Go through the listing and return every line with "mathrm" in it.

++++

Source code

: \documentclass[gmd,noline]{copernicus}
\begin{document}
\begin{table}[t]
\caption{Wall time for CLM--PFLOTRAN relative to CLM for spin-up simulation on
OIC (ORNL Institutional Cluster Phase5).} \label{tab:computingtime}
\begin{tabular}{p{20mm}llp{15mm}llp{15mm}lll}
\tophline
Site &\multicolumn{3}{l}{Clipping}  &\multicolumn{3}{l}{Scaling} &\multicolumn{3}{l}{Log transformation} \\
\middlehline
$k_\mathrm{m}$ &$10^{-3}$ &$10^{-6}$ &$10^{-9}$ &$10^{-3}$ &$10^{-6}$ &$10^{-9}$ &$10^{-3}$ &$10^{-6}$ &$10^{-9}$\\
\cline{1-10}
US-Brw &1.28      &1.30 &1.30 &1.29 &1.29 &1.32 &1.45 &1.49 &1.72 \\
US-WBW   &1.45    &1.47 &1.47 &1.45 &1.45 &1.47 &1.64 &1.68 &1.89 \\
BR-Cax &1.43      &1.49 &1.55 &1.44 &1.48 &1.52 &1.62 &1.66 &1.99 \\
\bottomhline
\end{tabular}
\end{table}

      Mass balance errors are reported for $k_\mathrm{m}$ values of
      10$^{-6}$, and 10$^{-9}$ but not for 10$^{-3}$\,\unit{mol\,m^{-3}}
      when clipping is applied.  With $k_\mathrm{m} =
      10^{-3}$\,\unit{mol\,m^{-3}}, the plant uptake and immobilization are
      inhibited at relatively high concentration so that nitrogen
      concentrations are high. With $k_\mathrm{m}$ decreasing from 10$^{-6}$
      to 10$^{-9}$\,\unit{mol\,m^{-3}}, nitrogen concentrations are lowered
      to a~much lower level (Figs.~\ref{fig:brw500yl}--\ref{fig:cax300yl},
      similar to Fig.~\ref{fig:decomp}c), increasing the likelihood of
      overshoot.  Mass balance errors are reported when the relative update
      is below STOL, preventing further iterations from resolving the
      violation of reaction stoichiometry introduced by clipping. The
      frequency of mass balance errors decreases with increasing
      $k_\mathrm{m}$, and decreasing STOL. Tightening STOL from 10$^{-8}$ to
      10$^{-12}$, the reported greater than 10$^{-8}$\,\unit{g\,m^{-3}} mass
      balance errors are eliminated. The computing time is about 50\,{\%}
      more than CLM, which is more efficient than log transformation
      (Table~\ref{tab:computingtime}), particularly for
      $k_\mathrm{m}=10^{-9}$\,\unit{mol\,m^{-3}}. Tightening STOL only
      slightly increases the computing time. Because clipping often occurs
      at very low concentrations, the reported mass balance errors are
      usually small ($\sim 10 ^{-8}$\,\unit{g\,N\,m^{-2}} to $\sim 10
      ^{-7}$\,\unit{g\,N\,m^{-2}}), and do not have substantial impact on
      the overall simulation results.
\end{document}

++++

### Answer for the task
$k_\mathrm{m}$ &$10^{-3}$ &$10^{-6}$ &$10^{-9}$ &$10^{-3}$ &$10^{-6}$ &$10^{-9}$ &$10^{-3}$ &$10^{-6}$ &$10^{-9}$\\
      Mass balance errors are reported for $k_\mathrm{m}$ values of
      when clipping is applied.  With $k_\mathrm{m} =
      concentrations are high. With $k_\mathrm{m}$ decreasing from 10$^{-6}$
      $k_\mathrm{m}$, and decreasing STOL. Tightening STOL from 10$^{-8}$ to
      $k_\mathrm{m}=10^{-9}$\,\unit{mol\,m^{-3}}. Tightening STOL only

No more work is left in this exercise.